** WHAT THE EXERCISE ASKS **
Determine how many lines of the records include "from", and answer with the number alone.

Plain-text document sources

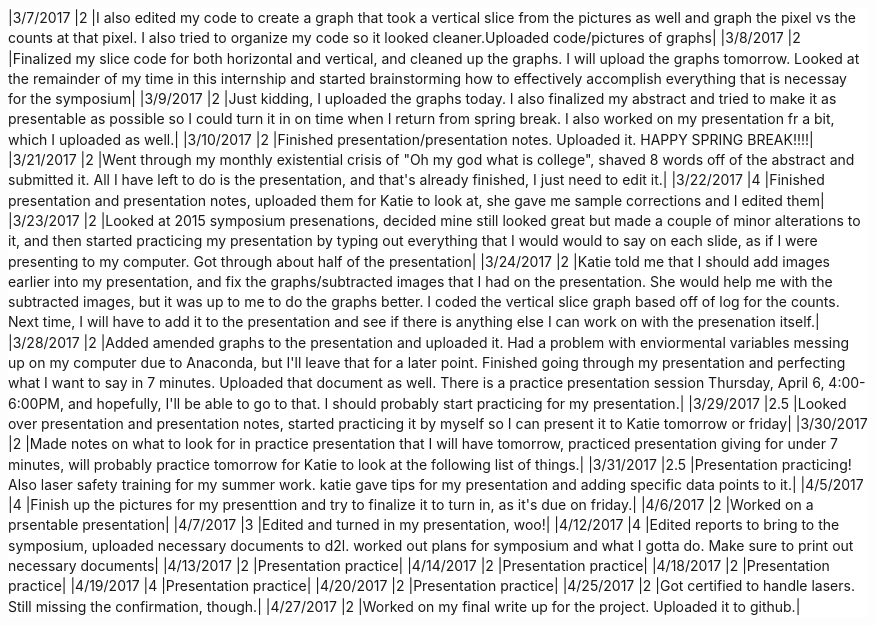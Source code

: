 |3/7/2017        |2          |I also edited my code to create a graph that took a vertical slice from the pictures as well and graph the pixel vs the counts at that pixel. I also tried to organize my code so it looked cleaner.Uploaded code/pictures of graphs|
|3/8/2017        |2          |Finalized my slice code for both horizontal and vertical, and cleaned up the graphs. I will upload the graphs tomorrow. Looked at the remainder of my time in this internship and started brainstorming how to effectively accomplish everything that is necessay for the symposium|
|3/9/2017        |2          |Just kidding, I uploaded the graphs today. I also finalized my abstract and tried to make it as presentable as possible so I could turn it in on time when I return from spring break. I also worked on my presentation fr a bit, which I uploaded as well.|
|3/10/2017        |2          |Finished presentation/presentation notes. Uploaded it. HAPPY SPRING BREAK!!!!|
|3/21/2017        |2          |Went through my monthly existential crisis of "Oh my god what is college", shaved 8 words off of the abstract and submitted it. All I have left to do is the presentation, and that's already finished, I just need to edit it.|
|3/22/2017        |4          |Finished presentation and presentation notes, uploaded them for Katie to look at, she gave me sample corrections and I edited them|
|3/23/2017        |2          |Looked at 2015 symposium presenations, decided mine still looked great but made a couple of minor alterations to it, and then started practicing my presentation by typing out everything that I would would to say on each slide, as if I were presenting to my computer. Got through about half of the presentation|
|3/24/2017        |2          |Katie told me that I should add images earlier into my presentation, and fix the graphs/subtracted images that I had on the presentation. She would help me with the subtracted images, but it was up to me to do the graphs better. I coded the vertical slice graph based off of log for the counts. Next time, I will have to add it to the presentation and see if there is anything else I can work on with the presenation itself.|
|3/28/2017        |2          |Added amended graphs to the presentation and uploaded it. Had a problem with enviormental variables messing up on my computer due to Anaconda, but I'll leave that for a later point. Finished going through my presentation and perfecting what I want to say in 7 minutes. Uploaded that document as well. There is a practice presentation session Thursday, April 6, 4:00-6:00PM, and hopefully, I'll be able to go to that. I should probably start practicing for my presentation.|
|3/29/2017        |2.5          |Looked over presentation and presentation notes, started practicing it by myself so I can present it to Katie tomorrow or friday|
|3/30/2017        |2          |Made notes on what to look for in practice presentation that I will have tomorrow, practiced presentation giving for under 7 minutes, will probably practice tomorrow for Katie to look at the following list of things.|
|3/31/2017        |2.5          |Presentation practicing! Also laser safety training for my summer work. katie gave tips for my presentation and adding specific data points to it.|
|4/5/2017        |4          |Finish up the pictures for my presenttion and try to finalize it to turn in, as it's due on friday.|
|4/6/2017        |2          |Worked on a prsentable presentation|
|4/7/2017        |3          |Edited and turned in my presentation, woo!|
|4/12/2017       |4          |Edited reports to bring to the symposium, uploaded necessary documents to d2l. worked out plans for symposium and what I gotta do. Make sure to print out necessary documents|
|4/13/2017       |2          |Presentation practice|
|4/14/2017       |2          |Presentation practice|
|4/18/2017       |2          |Presentation practice|
|4/19/2017       |4          |Presentation practice|
|4/20/2017       |2          |Presentation practice|
|4/25/2017       |2          |Got certified to handle lasers. Still missing the confirmation, though.|
|4/27/2017       |2          |Worked on my final write up for the project. Uploaded it to github.|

** FINISHED TASK **
2